Even more, people are often really bad at asking questions. Firstly, they don't ask enough questions. Secondly, they haven't learned the art of asking powerful questions-- the one's that lead to epiphany, breakthrough, and re-direction.
According to Dave Will, the founder of PropFuel, which is an employee and customer feedback platform, people often pretend to know what they're talking about. They want to look smart and confident.
Which is actually the worst thing they could do. Research has found that people who don't ask questions in attempts of looking smart are actually viewed as less smart to other people. Put more directly, when you ask thoughtful and genuinely interested questions, people don't think you're dumb. Rather, they think you're really smart!

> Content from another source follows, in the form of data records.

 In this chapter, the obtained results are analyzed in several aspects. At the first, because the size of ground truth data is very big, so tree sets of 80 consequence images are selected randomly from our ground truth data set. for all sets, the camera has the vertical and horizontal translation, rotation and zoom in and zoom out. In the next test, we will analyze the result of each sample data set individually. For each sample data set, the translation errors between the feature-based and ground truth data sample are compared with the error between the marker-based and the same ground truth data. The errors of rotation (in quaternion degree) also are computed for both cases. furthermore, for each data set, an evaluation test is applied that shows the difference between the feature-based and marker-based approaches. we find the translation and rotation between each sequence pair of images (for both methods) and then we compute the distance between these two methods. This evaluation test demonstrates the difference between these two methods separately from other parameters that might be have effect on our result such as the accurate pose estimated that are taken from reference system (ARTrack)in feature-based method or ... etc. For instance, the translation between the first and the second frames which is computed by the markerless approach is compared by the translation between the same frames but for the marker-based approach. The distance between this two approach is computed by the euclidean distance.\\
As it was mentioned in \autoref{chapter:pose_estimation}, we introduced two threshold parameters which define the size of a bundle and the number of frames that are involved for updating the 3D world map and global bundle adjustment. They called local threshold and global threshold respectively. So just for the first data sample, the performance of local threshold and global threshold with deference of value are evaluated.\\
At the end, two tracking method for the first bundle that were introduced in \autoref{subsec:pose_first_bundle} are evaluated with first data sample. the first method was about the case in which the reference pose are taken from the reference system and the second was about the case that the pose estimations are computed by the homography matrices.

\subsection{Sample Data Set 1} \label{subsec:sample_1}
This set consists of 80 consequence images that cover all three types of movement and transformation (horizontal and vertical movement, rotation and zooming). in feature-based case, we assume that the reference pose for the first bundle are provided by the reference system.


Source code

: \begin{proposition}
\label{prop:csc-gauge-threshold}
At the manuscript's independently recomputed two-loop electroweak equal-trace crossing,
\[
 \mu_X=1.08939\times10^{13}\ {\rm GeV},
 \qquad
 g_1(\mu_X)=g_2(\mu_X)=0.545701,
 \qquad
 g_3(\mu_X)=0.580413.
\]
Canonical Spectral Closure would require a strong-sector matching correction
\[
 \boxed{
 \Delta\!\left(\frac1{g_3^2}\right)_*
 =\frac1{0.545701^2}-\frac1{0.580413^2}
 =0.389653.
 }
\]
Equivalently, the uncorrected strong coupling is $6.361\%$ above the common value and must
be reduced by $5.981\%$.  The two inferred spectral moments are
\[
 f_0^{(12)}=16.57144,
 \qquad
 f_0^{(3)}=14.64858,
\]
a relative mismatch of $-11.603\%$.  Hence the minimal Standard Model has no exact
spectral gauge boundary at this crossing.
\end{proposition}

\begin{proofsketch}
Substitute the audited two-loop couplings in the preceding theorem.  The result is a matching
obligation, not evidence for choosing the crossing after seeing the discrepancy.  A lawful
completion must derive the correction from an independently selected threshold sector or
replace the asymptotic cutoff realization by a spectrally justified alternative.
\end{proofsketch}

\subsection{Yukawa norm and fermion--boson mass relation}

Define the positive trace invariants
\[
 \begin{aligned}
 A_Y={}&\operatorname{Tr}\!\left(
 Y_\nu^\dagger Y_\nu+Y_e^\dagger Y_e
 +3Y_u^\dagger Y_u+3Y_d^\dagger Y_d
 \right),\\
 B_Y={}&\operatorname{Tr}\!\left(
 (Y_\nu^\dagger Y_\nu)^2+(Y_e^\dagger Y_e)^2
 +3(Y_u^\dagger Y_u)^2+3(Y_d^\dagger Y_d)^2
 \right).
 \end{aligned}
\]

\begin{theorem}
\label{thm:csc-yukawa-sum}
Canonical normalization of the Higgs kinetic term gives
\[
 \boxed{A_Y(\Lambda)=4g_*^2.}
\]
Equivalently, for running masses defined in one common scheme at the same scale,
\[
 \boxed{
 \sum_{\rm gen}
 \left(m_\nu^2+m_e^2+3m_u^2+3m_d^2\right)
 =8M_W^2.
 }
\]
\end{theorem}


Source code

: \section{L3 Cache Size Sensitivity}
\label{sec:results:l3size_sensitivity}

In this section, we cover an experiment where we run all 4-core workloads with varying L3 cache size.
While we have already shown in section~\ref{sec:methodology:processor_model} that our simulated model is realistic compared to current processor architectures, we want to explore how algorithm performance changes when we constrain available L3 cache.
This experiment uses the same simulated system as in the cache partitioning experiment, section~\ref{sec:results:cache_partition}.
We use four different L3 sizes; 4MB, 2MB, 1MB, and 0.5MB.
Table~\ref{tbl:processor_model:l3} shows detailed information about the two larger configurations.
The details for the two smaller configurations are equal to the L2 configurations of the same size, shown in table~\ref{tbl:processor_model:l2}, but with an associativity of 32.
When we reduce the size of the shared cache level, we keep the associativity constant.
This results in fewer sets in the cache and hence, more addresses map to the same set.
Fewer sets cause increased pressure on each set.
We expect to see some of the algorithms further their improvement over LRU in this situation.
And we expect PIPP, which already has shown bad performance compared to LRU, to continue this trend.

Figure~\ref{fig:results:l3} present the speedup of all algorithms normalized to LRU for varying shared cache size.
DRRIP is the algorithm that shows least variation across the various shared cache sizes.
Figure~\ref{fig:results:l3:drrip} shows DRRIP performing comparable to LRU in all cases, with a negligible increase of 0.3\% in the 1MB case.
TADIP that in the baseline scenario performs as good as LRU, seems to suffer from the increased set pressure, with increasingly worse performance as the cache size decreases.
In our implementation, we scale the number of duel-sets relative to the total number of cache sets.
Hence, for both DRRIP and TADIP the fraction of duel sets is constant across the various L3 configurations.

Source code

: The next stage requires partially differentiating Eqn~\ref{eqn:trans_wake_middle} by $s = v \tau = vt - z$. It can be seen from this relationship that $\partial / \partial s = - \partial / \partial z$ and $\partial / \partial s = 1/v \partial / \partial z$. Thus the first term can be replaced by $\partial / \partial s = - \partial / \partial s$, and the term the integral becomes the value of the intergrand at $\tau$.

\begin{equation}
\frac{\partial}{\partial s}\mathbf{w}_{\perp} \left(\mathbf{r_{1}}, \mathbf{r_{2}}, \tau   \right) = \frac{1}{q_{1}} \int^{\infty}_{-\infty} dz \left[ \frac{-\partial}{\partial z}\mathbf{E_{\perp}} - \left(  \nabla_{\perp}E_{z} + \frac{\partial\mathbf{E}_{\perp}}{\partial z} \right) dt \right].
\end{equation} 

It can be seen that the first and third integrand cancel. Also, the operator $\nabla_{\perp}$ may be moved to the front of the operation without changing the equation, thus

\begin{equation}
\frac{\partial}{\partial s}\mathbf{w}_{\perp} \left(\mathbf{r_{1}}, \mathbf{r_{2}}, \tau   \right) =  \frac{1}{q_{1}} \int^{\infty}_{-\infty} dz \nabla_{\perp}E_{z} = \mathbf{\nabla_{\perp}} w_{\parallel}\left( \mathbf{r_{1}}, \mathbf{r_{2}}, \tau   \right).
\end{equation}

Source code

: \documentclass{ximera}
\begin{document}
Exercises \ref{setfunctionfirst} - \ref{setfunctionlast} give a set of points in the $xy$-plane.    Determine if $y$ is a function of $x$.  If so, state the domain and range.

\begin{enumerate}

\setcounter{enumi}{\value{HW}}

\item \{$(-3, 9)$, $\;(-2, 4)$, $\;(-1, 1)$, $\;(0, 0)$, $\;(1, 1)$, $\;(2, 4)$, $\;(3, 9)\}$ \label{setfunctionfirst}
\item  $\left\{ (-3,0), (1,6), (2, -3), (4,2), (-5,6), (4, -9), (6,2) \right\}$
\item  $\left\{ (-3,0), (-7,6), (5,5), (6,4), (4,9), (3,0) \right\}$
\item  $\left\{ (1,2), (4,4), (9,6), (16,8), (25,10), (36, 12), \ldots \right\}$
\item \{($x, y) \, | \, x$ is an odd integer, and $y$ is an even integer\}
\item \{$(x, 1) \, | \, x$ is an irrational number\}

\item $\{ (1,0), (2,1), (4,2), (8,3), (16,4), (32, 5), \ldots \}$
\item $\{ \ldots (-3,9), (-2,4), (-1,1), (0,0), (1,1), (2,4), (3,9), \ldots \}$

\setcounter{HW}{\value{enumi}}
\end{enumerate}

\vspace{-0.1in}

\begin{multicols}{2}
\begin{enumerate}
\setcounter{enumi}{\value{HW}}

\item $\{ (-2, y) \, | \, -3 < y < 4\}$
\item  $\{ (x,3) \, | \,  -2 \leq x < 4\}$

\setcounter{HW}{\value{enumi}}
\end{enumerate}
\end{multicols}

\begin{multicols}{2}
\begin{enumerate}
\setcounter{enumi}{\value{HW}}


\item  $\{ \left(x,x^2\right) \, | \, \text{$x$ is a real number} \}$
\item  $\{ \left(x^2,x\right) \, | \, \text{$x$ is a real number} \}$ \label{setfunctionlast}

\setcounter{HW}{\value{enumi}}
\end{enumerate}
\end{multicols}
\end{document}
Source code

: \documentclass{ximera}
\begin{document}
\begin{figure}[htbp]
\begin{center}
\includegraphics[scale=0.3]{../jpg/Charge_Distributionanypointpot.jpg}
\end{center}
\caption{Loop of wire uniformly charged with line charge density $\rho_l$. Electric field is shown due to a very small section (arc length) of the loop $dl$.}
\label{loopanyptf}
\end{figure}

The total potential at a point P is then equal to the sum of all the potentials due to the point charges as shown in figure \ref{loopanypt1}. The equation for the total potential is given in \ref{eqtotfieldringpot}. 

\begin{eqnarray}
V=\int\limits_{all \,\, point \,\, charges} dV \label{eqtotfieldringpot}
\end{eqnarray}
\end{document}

They think you're smart for a few reasons:
- People who ask questions are generally more humble
- When you ask people questions, you demonstrate that you respect them
- When people feel respected and heard, they like you more
- The connection between the two of you becomes better
- You'll be able to engage in more meaningful dialogue
- You'll be able to get clarity, rather than pretending to have clarity and having a pseudo-relationship
If You Don't Ask Questions, You're Not Curious
According to Will, the most engaged companies and employees promote lots of questions. In fact, questions are a lot better to have than answers.
Questions show leaders that an employee is truly curious about what they're doing.
Will also recommends that at the end of the day, all employees and leaders should ask themselves: What did I learn today?
If you didn't learn, it's because you weren't asking questions. Plain and simple.
The 3 Biggest Consequences To Not Asking Questions
According to Will, there are 3 huge consequences to not asking questions relentlessly:
- You're relying on past experience, which according to Paul Arden, is "arrogant."
- You're likely stagnating and not growing.
- You're probably not going the right direction, because like airplanes, going in the right direction requires constant course corrections.
When you start asking targeted questions, you get much closer to the vivid vision. You get clarity.
People who only talk about themselves aren't respected long-term.
Make other people feel valuable. Ask them questions. Not only will you learn a lot more, but again, you'll develop much deeper and more authentic relationships.
Finally, Will explains that the more risky the questions, the more valuable. The greater the opportunity for return. For example, if you're doing a podcast and you ask generic questions, you'll get generic answers. If you ask risky questions, it might come back to haunt you. But if you do it in the right way, you can get the more rich and beautiful information and dialogue and insight.
Some Questions For You To Consider
Are you asking enough questions?
Are you getting clarity?
Are you going in the right direction?
Are your relationships deep and authentic?
Are you getting rich and beautiful dialogue and insight? Or are all of your conversations still about you?